Além das obras, outras instituições irão ser envolvidas no trabalho do novo centro de acolhimento de imigrantes em situação de sem-abrigo. “Pretende-se que este centro junte num só local diversas entidades como, por exemplo, a Agência para a Integração, Migrações e Asilo (AIMA), Santa Casa da Misericórdia, Cruz Vermelha, Proteção Civil e Polícia Municipal”.
Por sua vez, a CURIFA designa outro local como mais conveniente para alojar esta população. “O quartel de Lanceiros 2, na Calçada da Ajuda, tem muito mais condições para receber estas pessoas. É um local que está vazio há vários anos e que está preparado para ter lá pessoas a morar”, avança Vítor Pereira.
E questiona: “O quartel tem refeitório, casas de banho, balneários, tem até espaço para a prática desportiva, tem camaratas, tem tudo. O presidente da câmara está a usar o Hospital Militar de Belém como um armazém, para depositar ali as pessoas, num local sem condições dignas”.
O dirigente da CURIFA vai mais longe e alvitra uma hipótese: “Se calhar é por causa de o quartel estar demasiado perto de Belém e do Palácio de Belém, todos pensamos nisso”. O DN contactou o Ministério da Defesa Nacional, que tutela os dois edifícios, no sentido de saber se a hipótese de utilizar o quartel foi equacionada mas, até ao fecho desta edição, não obteve resposta.

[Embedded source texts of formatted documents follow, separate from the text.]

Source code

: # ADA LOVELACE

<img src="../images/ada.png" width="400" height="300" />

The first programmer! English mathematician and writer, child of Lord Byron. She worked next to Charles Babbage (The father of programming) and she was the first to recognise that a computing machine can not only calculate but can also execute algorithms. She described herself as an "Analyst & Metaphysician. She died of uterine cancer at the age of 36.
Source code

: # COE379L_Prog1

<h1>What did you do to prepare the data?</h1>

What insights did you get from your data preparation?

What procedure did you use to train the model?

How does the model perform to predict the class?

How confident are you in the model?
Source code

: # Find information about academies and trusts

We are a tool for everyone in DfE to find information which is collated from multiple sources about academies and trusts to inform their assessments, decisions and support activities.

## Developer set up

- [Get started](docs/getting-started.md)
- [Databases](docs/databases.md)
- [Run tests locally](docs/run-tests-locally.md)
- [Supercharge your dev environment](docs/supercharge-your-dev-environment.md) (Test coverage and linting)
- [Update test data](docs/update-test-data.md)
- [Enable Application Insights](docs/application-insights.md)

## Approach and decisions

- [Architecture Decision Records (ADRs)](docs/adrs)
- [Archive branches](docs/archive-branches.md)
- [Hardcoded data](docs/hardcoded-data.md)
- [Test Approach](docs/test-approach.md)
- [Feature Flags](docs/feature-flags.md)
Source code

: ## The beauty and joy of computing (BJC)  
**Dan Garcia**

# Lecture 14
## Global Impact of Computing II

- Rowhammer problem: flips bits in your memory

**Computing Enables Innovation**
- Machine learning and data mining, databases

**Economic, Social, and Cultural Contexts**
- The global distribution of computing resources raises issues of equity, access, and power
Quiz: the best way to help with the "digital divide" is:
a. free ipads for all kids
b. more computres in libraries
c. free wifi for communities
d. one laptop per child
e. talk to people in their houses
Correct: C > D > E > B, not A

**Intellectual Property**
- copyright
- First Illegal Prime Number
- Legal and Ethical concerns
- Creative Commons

Ao mesmo tempo, o presidente da CURIFA acrescenta: “Porque é que se concentra este número todo de pessoas num sítio e não se espalha pelas outras freguesias da cidade? Se a quantidade de pessoas fosse menor, a própria junta de freguesia, com o apoio da câmara e do Governo, podia dar condições às pessoas: formação profissional, aprenderem línguas, legalizá-los, abrir-lhes um caminho para se integrarem na sociedade”.
Vítor Pereira lança mais uma crítica: “Não estamos nada preocupados que os imigrantes venham para a Ajuda. O que defendemos para os imigrantes é o mesmo que defendemos para nós: uma vida digna. E que haja uma verdadeira política de integração dos imigrantes e não esta, que é uma política assistencialista”.

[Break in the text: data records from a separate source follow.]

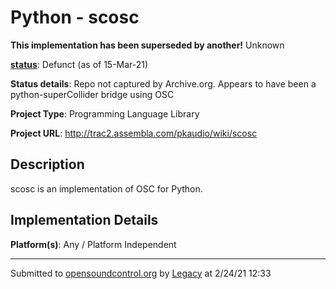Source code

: # Python - scosc

**This implementation has been superseded by another!**
Unknown

**[status](../implementation-status.html)**: Defunct (as of 15-Mar-21)

**Status details**: 
Repo not captured by Archive.org.  Appears to have been a python-superCollider bridge using OSC

**Project Type**: Programming Language Library

**Project URL**: <http://trac2.assembla.com/pkaudio/wiki/scosc>

## Description

scosc is an implementation of OSC for Python.

## Implementation Details

**Platform(s)**: Any / Platform Independent

---
Submitted to [opensoundcontrol.org](https://opensoundcontrol.org) by [Legacy](https://web.archive.org) at 2/24/21 12:33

O presidente da CURIFA ressalva: “Vão pôr ali 200 pessoas sem condições nenhumas para ali estarem? O combate à pobreza não se faz com políticas assistencialistas, de dar uma sopa. O combate à pobreza dá-se ao criar condições de vida para as pessoas, para que estas possam ser enquadradas na nossa sociedade e terem uma saída.”
A CML recorda que, “no início de abril teve uma operação conjunta, com diversas instituições da cidade e nacionais, que procurou resolver a situação de crescente concentração de pessoas em situação de sem-abrigo no jardim da Igreja dos Anjos, na freguesia de Arroios”. O objetivo desta ação, concretiza o executivo, “foi encaminhar e dar resposta às pessoas vulneráveis que ali se encontravam”.
Carlos Moedas, ao DN, defende: “Este é um problema muito exigente e para o qual é importante traçarmos novos caminhos. Os números apontam para três mil pessoas em situação de sem-abrigo na cidade, dos quais um número significativo está sem documentos e dorme em tendas, nas ruas da capital”.